Seller pays cash to the buyer after the close of escrow: Unlike the example above where there was a coordination between all the parties, there are transactions where the buyer and seller agree to have the seller pay the buyer some cash amount after the transaction closes and the title co, real estate agent or lender may or may not have known at all. This often occurs...
when a seller raises the price of their home in an amount the buyer needs to do repairs or remodeling and then simply gives the buyer the cash ‘outside of escrow’. Again… fraud.
There is an excessive commission paid on the transaction: This scenario is where there are larger transactions (say $1 million on up typically) where there is a commission of say $175,000. There is always a red-flag to a lender when they see huge commissions. Typically, there is a reduced percentage in the larger dollar amounts. When there is that much cash exchanged, the title company and lender will probably have the other parties sign disclaimer agreements and document the commission to be true. Maybe not fraud but something watched by all agencies.
The seller agrees to pay the buyer’s closing costs… but the sales price was raised to do it! It is perfectly legal for the seller to agree to pay some or all of the buyers closing costs (within the guidelines for that particular loan) but the problem is when the seller raises the price to accommodate that agreement. That is when it is considered fraud and a seller concession.
Where did the borrower’s funds to close come from? One of the key areas of verification we discussed earlier is the source of funds to close. There is often a gift of funds from a relative. The problem or fraud occurs when the gift funds come from someone other than a relative but then is given by that relative.
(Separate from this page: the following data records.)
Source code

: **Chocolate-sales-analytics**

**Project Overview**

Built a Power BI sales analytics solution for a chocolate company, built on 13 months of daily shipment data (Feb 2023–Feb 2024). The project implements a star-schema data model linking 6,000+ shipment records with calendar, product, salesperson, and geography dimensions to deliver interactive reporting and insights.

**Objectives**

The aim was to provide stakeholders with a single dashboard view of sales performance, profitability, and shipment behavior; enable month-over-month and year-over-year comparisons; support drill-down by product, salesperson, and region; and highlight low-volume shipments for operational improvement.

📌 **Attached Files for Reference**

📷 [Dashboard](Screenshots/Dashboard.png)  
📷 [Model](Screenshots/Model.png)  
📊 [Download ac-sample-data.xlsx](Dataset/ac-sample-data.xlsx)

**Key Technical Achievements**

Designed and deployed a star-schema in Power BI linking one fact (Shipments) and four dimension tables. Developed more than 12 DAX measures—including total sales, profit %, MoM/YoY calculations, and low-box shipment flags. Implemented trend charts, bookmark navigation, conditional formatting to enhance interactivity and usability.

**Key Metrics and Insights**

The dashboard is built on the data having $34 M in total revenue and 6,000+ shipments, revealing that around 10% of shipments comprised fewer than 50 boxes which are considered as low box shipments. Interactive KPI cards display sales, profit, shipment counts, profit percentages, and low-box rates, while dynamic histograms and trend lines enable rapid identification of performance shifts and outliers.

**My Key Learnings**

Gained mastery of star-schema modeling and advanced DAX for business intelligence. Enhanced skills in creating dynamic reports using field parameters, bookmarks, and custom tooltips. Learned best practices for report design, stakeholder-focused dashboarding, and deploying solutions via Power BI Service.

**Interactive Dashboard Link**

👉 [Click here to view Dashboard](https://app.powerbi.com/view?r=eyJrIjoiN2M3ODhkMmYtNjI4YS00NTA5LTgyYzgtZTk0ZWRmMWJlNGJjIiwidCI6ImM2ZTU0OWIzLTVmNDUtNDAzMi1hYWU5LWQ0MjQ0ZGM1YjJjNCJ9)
It is seen where the seller gives the relative the funds, a friend or other party gives the relative the funds to gift to the buyer or even undisclosed debt is used but represented as a gift (especially when the debt is to be paid back as well and no one tells the lender).
Other areas of fraud would include:
• The appraiser is convinced, bribed, or coerced to come up to a given price.
• Claiming to buy a property as an ‘owner occupied’ when in fact it is going to be an investment rental property.
• Undisclosed personal debt or private debt.
• Non-U.S. citizen claiming to be a U.S. citizen.
• Time at current address or on current employment.